■ WHAT TO DO ■
I would like you to transcribe all of the data exactly.

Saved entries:
>>>

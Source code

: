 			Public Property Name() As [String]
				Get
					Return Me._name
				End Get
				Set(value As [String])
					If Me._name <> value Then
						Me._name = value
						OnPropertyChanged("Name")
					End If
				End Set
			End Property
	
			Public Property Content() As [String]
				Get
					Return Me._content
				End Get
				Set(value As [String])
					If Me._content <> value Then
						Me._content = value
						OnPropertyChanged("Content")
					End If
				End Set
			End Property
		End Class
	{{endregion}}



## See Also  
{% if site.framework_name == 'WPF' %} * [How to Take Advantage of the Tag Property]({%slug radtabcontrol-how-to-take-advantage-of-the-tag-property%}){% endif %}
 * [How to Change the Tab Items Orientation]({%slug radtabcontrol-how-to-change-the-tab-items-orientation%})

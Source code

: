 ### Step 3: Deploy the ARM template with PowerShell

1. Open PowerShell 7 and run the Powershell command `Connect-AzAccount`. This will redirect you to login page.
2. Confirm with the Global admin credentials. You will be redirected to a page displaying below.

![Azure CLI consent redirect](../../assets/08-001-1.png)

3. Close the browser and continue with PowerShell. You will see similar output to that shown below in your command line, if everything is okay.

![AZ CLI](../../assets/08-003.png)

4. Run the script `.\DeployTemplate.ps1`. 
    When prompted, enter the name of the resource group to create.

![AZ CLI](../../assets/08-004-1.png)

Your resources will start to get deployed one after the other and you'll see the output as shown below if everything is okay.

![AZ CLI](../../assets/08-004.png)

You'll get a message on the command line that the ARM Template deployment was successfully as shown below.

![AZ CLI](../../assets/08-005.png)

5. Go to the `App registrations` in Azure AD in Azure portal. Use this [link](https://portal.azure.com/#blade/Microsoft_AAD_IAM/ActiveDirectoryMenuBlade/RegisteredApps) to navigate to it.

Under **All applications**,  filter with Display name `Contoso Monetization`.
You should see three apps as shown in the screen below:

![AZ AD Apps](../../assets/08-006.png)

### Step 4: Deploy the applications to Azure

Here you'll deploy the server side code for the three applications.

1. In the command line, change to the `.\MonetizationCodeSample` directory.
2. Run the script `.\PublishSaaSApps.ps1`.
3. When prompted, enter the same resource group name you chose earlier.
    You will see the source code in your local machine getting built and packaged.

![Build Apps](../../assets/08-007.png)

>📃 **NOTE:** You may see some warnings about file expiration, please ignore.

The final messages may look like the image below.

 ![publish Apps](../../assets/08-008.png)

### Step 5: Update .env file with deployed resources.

<<<

■ WORKED SOLUTION ■
Source code

: 			Public Property Name() As [String]
				Get
					Return Me._name
				End Get
				Set(value As [String])
					If Me._name <> value Then
						Me._name = value
						OnPropertyChanged("Name")
					End If
				End Set
			End Property
	
			Public Property Content() As [String]
				Get
					Return Me._content
				End Get
				Set(value As [String])
					If Me._content <> value Then
						Me._content = value
						OnPropertyChanged("Content")
					End If
				End Set
			End Property
		End Class
	{{endregion}}



## See Also  
{% if site.framework_name == 'WPF' %} * [How to Take Advantage of the Tag Property]({%slug radtabcontrol-how-to-take-advantage-of-the-tag-property%}){% endif %}
 * [How to Change the Tab Items Orientation]({%slug radtabcontrol-how-to-change-the-tab-items-orientation%})

Source code

: ### Step 3: Deploy the ARM template with PowerShell

1. Open PowerShell 7 and run the Powershell command `Connect-AzAccount`. This will redirect you to login page.
2. Confirm with the Global admin credentials. You will be redirected to a page displaying below.

![Azure CLI consent redirect](../../assets/08-001-1.png)

3. Close the browser and continue with PowerShell. You will see similar output to that shown below in your command line, if everything is okay.

![AZ CLI](../../assets/08-003.png)

4. Run the script `.\DeployTemplate.ps1`. 
    When prompted, enter the name of the resource group to create.

![AZ CLI](../../assets/08-004-1.png)

Your resources will start to get deployed one after the other and you'll see the output as shown below if everything is okay.

![AZ CLI](../../assets/08-004.png)

You'll get a message on the command line that the ARM Template deployment was successfully as shown below.

![AZ CLI](../../assets/08-005.png)

5. Go to the `App registrations` in Azure AD in Azure portal. Use this [link](https://portal.azure.com/#blade/Microsoft_AAD_IAM/ActiveDirectoryMenuBlade/RegisteredApps) to navigate to it.

Under **All applications**,  filter with Display name `Contoso Monetization`.
You should see three apps as shown in the screen below:

![AZ AD Apps](../../assets/08-006.png)

### Step 4: Deploy the applications to Azure

Here you'll deploy the server side code for the three applications.

1. In the command line, change to the `.\MonetizationCodeSample` directory.
2. Run the script `.\PublishSaaSApps.ps1`.
3. When prompted, enter the same resource group name you chose earlier.
    You will see the source code in your local machine getting built and packaged.

![Build Apps](../../assets/08-007.png)

>📃 **NOTE:** You may see some warnings about file expiration, please ignore.

The final messages may look like the image below.

 ![publish Apps](../../assets/08-008.png)

### Step 5: Update .env file with deployed resources.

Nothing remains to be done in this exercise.